I just registered here and I would appreciate some advice.

I have been living in the UK since 2005 and my wife and I are looking to move to SA. My wife is UK citizen.
At the moment, it looks like we will be settling in Midrand, but I don't know Midrand that well. What areas should we be looking at? So far, i can gather that good areas are Carlswald, Vorna Valley and Kyalami Hills, but thats all I have.

I would really appreciate some more info. 

Another option is the Randburg areas, because I know it very well. For that to work we would have to use the Gautrain, but again, I don't know how it works. Costs, functionality, reliability etc.

Please help!


----------



## Wanderer_77 (Sep 9, 2014)

Hi,

Randburg is in my opinion way better than Midrand from living point of view.Generally,Midrand offers cheaper accomodation options.A 1 bed unfurnished apartment may cost around 4000-5000 rands.I used to live in Vorna valley and there are some nice complexes there.Also gautrain has stations now both in midrand and randburg and is a good mean to travel.You can use the gumtree website to look for accomodation and google gautrain website to find out if it will suffice your daily travelling.

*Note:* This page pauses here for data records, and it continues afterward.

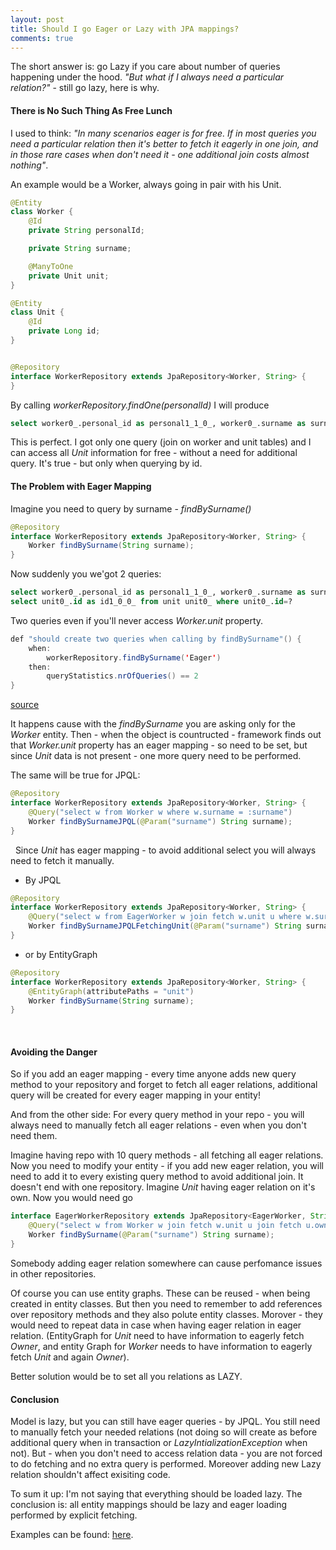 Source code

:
 ```yaml
---
layout: post
title: Should I go Eager or Lazy with JPA mappings?
comments: true
---
```

The short answer is: go Lazy if you care about number of queries happening under the hood. _"But what if I always need a particular relation?"_ - still go lazy, here is why.


#### There is No Such Thing As Free Lunch

I used to think: _"In many scenarios eager is for free. If in most queries you need a particular relation then it's better to fetch it eagerly in one join, and in those rare cases when don't need it - one additional join costs almost nothing"_.

An example would be a Worker, always going in pair with his Unit.


```java
@Entity
class Worker {
    @Id
    private String personalId;

    private String surname;

    @ManyToOne
    private Unit unit;
}

@Entity
class Unit {
    @Id
    private Long id;
}


@Repository
interface WorkerRepository extends JpaRepository<Worker, String> {
} 
```  

By calling _workerRepository.findOne(personalId)_ I will produce


```sql 
select worker0_.personal_id as personal1_1_0_, worker0_.surname as surname2_1_0_, worker0_.unit_id as unit_id3_1_0_, unit1_.id as id1_0_1_ from worker worker0_ left outer join unit unit1_ on worker0_.unit_id=unit1_.id where worker0_.personal_id=?
```  


This is perfect. I got only one query (join on worker and unit tables) and I can access all _Unit_ information for free - without a need for additional query.
It's true - but only when querying by id.



#### The Problem with Eager Mapping

Imagine you need to query by surname - _findBySurname()_


```java
@Repository
interface WorkerRepository extends JpaRepository<Worker, String> {
    Worker findBySurname(String surname);
}
```  

Now suddenly you we'got 2 queries:


```sql 
select worker0_.personal_id as personal1_1_0_, worker0_.surname as surname2_1_0_, worker0_.unit_id as unit_id3_1_0_ from worker worker0_ where worker0_.personal_id=?
select unit0_.id as id1_0_0_ from unit unit0_ where unit0_.id=?
```  


Two queries even if you'll never access _Worker.unit_ property. 


```java
def "should create two queries when calling by findBySurname"() {
	when:
		workerRepository.findBySurname('Eager')
	then:
		queryStatistics.nrOfQueries() == 2
}
```  
[source](https://github.com/dkublik/sd-fetching/blob/master/src/test/groovy/pl/dk/sdfetching/eager/EagerWorkerRepositorySpec.groovy)

It happens cause with the _findBySurname_ you are asking only for the _Worker_ entity. Then - when the object is countructed - framework finds out that _Worker.unit_ property has an eager mapping - so need to be set, but since _Unit_ data is not present - one more query need to be performed.

The same will be true for JPQL:


```java
@Repository
interface WorkerRepository extends JpaRepository<Worker, String> {
    @Query("select w from Worker w where w.surname = :surname")
    Worker findBySurnameJPQL(@Param("surname") String surname);
}
```  

&nbsp;
Since _Unit_ has eager mapping - to avoid additional select you will always need to fetch it manually.

+ By JPQL

```java
@Repository
interface WorkerRepository extends JpaRepository<Worker, String> {
    @Query("select w from EagerWorker w join fetch w.unit u where w.surname = :surname")
    Worker findBySurnameJPQLFetchingUnit(@Param("surname") String surname);
}
```  

+ or by EntityGraph

```java
@Repository
interface WorkerRepository extends JpaRepository<Worker, String> {
	@EntityGraph(attributePaths = "unit")
    Worker findBySurname(String surname);
}
```  

&nbsp;

#### Avoiding the Danger

So if you add an eager mapping - every time anyone adds new query method to your repository and forget to fetch all eager relations, additional query will be created for every eager mapping in your entity!

And from the other side:
For every query method in your repo - you will always need to manually fetch all eager relations - even when you don't need them.

Imagine having repo with 10 query methods - all fetching all eager relations. Now you need to modify your entity - if you add new eager relation,
you will need to add it to every existing query method to avoid additional join.
It doesn't end with one repository. Imagine _Unit_ having eager relation on it's own. Now you would need go

```java
interface EagerWorkerRepository extends JpaRepository<EagerWorker, String> {
    @Query("select w from Worker w join fetch w.unit u join fetch u.owner where w.surname = :surname")
    Worker findBySurname(@Param("surname") String surname);
}
```  

Somebody adding eager relation somewhere can cause perfomance issues in other repositories.


Of course you can use entity graphs. These can be reused - when being created in entity classes. But then you need to remember to add references over repository methods and they also polute entity classes. Morover - they would need to repeat data in case when having eager relation in eager relation. (EntityGraph for _Unit_ need to have information to eagerly fetch _Owner_, and entity Graph for _Worker_ needs to have information to eagerly fetch _Unit_ and again _Owner_).

Better solution would be to set all you relations as LAZY.


#### Conclusion

Model is lazy, but you can still have eager queries - by JPQL. You still need to manually fetch your needed relations (not doing so will create as before additional query when in transaction or _LazyIntializationException_ when not).
But - when you don't need to access relation data - you are not forced to do fetching and no extra query is performed.
Moreover adding new Lazy relation shouldn't affect exisiting code.


To sum it up: I'm not saying that everything should be loaded lazy. The conclusion is: all entity mappings should be lazy and eager loading performed by explicit fetching.



Examples can be found: [here](https://github.com/dkublik/sd-fetching).

&nbsp;
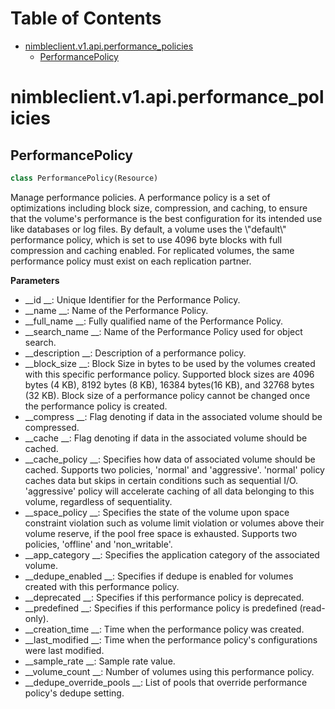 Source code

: # Table of Contents

* [nimbleclient.v1.api.performance\_policies](#nimbleclient.v1.api.performance_policies)
  * [PerformancePolicy](#nimbleclient.v1.api.performance_policies.PerformancePolicy)

<a name="nimbleclient.v1.api.performance_policies"></a>
# nimbleclient.v1.api.performance\_policies

<a name="nimbleclient.v1.api.performance_policies.PerformancePolicy"></a>
## PerformancePolicy

```python
class PerformancePolicy(Resource)
```

Manage performance policies. A performance policy is a set of optimizations including block size, compression, and caching, to ensure that the volume's performance is the best
configuration for its intended use like databases or log files. By default, a volume uses the \\"default\\" performance policy, which is set to use 4096 byte blocks with full
compression and caching enabled. For replicated volumes, the same performance policy must exist on each replication partner.

__Parameters__

- __id                    __: Unique Identifier for the Performance Policy.
- __name                  __: Name of the Performance Policy.
- __full_name             __: Fully qualified name of the Performance Policy.
- __search_name           __: Name of the Performance Policy used for object search.
- __description           __: Description of a performance policy.
- __block_size            __: Block Size in bytes to be used by the volumes created with this specific performance policy. Supported block sizes are 4096 bytes (4 KB), 8192 bytes (8
                        KB), 16384 bytes(16 KB), and 32768 bytes (32 KB). Block size of a performance policy cannot be changed once the performance policy is created.
- __compress              __: Flag denoting if data in the associated volume should be compressed.
- __cache                 __: Flag denoting if data in the associated volume should be cached.
- __cache_policy          __: Specifies how data of associated volume should be cached. Supports two policies, 'normal' and 'aggressive'. 'normal' policy caches data but skips in
                        certain conditions such as sequential I/O. 'aggressive' policy will accelerate caching of all data belonging to this volume, regardless of
                        sequentiality.
- __space_policy          __: Specifies the state of the volume upon space constraint violation such as volume limit violation or volumes above their volume reserve, if the pool
                        free space is exhausted. Supports two policies, 'offline' and 'non_writable'.
- __app_category          __: Specifies the application category of the associated volume.
- __dedupe_enabled        __: Specifies if dedupe is enabled for volumes created with this performance policy.
- __deprecated            __: Specifies if this performance policy is deprecated.
- __predefined            __: Specifies if this performance policy is predefined (read-only).
- __creation_time         __: Time when the performance policy was created.
- __last_modified         __: Time when the performance policy's configurations were last modified.
- __sample_rate           __: Sample rate value.
- __volume_count          __: Number of volumes using this performance policy.
- __dedupe_override_pools __: List of pools that override performance policy's dedupe setting.

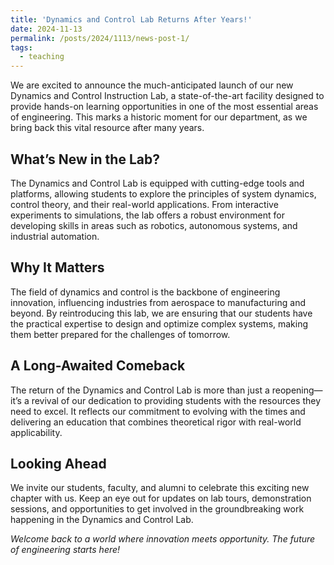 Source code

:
 ```yaml
---
title: 'Dynamics and Control Lab Returns After Years!'
date: 2024-11-13
permalink: /posts/2024/1113/news-post-1/
tags:
  - teaching
---
```


We are excited to announce the much-anticipated launch of our new Dynamics and Control Instruction Lab, a state-of-the-art facility designed to provide hands-on learning opportunities in one of the most essential areas of engineering. This marks a historic moment for our department, as we bring back this vital resource after many years.

## What’s New in the Lab?
The Dynamics and Control Lab is equipped with cutting-edge tools and platforms, allowing students to explore the principles of system dynamics, control theory, and their real-world applications. From interactive experiments to simulations, the lab offers a robust environment for developing skills in areas such as robotics, autonomous systems, and industrial automation.

## Why It Matters
The field of dynamics and control is the backbone of engineering innovation, influencing industries from aerospace to manufacturing and beyond. By reintroducing this lab, we are ensuring that our students have the practical expertise to design and optimize complex systems, making them better prepared for the challenges of tomorrow.

## A Long-Awaited Comeback
The return of the Dynamics and Control Lab is more than just a reopening—it’s a revival of our dedication to providing students with the resources they need to excel. It reflects our commitment to evolving with the times and delivering an education that combines theoretical rigor with real-world applicability.

## Looking Ahead
We invite our students, faculty, and alumni to celebrate this exciting new chapter with us. Keep an eye out for updates on lab tours, demonstration sessions, and opportunities to get involved in the groundbreaking work happening in the Dynamics and Control Lab.

*Welcome back to a world where innovation meets opportunity. The future of engineering starts here!*
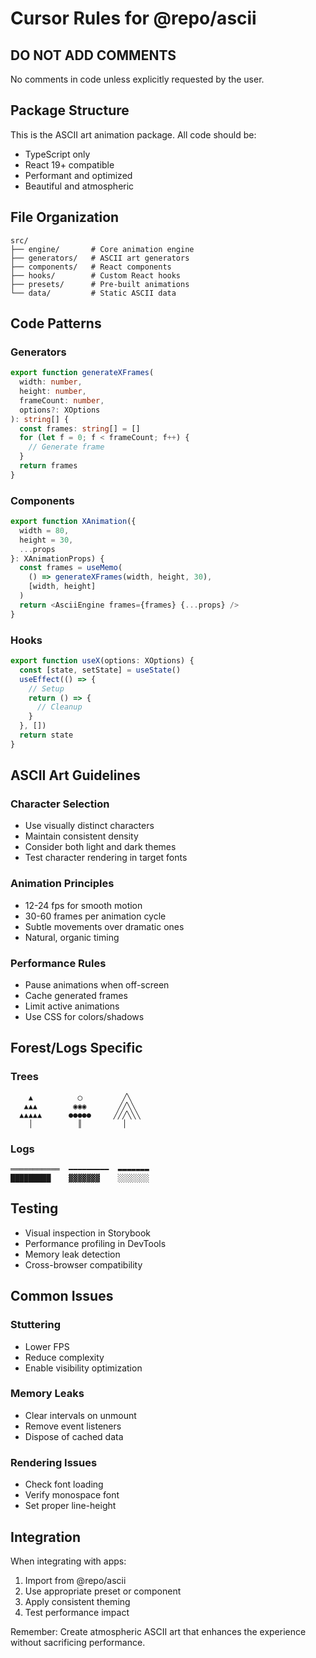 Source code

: # Cursor Rules for @repo/ascii

## DO NOT ADD COMMENTS
No comments in code unless explicitly requested by the user.

## Package Structure
This is the ASCII art animation package. All code should be:
- TypeScript only
- React 19+ compatible
- Performant and optimized
- Beautiful and atmospheric

## File Organization
```
src/
├── engine/       # Core animation engine
├── generators/   # ASCII art generators
├── components/   # React components
├── hooks/        # Custom React hooks
├── presets/      # Pre-built animations
└── data/         # Static ASCII data
```

## Code Patterns

### Generators
```typescript
export function generateXFrames(
  width: number,
  height: number,
  frameCount: number,
  options?: XOptions
): string[] {
  const frames: string[] = []
  for (let f = 0; f < frameCount; f++) {
    // Generate frame
  }
  return frames
}
```

### Components
```typescript
export function XAnimation({
  width = 80,
  height = 30,
  ...props
}: XAnimationProps) {
  const frames = useMemo(
    () => generateXFrames(width, height, 30),
    [width, height]
  )
  return <AsciiEngine frames={frames} {...props} />
}
```

### Hooks
```typescript
export function useX(options: XOptions) {
  const [state, setState] = useState()
  useEffect(() => {
    // Setup
    return () => {
      // Cleanup
    }
  }, [])
  return state
}
```

## ASCII Art Guidelines

### Character Selection
- Use visually distinct characters
- Maintain consistent density
- Consider both light and dark themes
- Test character rendering in target fonts

### Animation Principles
- 12-24 fps for smooth motion
- 30-60 frames per animation cycle
- Subtle movements over dramatic ones
- Natural, organic timing

### Performance Rules
- Pause animations when off-screen
- Cache generated frames
- Limit active animations
- Use CSS for colors/shadows

## Forest/Logs Specific

### Trees
```
    ▲          ◯         ╱╲
   ▲▲▲        ◉◉◉       ╱╱╲╲
  ▲▲▲▲▲      ●●●●●     ╱╱╱╲╲╲
    │          ║         │
```

### Logs
```
═══════════  ━━━━━━━━━  ▬▬▬▬▬▬▬
█████████    ▓▓▓▓▓▓▓    ░░░░░░░
```

## Testing
- Visual inspection in Storybook
- Performance profiling in DevTools
- Memory leak detection
- Cross-browser compatibility

## Common Issues

### Stuttering
- Lower FPS
- Reduce complexity
- Enable visibility optimization

### Memory Leaks
- Clear intervals on unmount
- Remove event listeners
- Dispose of cached data

### Rendering Issues
- Check font loading
- Verify monospace font
- Set proper line-height

## Integration
When integrating with apps:
1. Import from @repo/ascii
2. Use appropriate preset or component
3. Apply consistent theming
4. Test performance impact

Remember: Create atmospheric ASCII art that enhances the experience without sacrificing performance.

You can get a monthly pass for the train and it becomes cheaper.Also,its quality is good.

Source:Used to live in Midrand


----------



## Nat.h (Feb 20, 2014)

We just made the move to SA from the UK on Sunday/Monday and are also looking at midrand. We found that taking a trip and driving round the areas helped. It depends on what kind of accommodation you are looking for


----------



## Saartjie (Mar 1, 2010)

Northcliff, Linden, Craighall Park and Greenside are nice areas in Randburg. Would definitely go for Randburg rather than Midrand. May be slightly more expensive but as always you get what you pay for. As someone else said, take a drive around and get a feel for the different areas and you will find something that suits you.


----------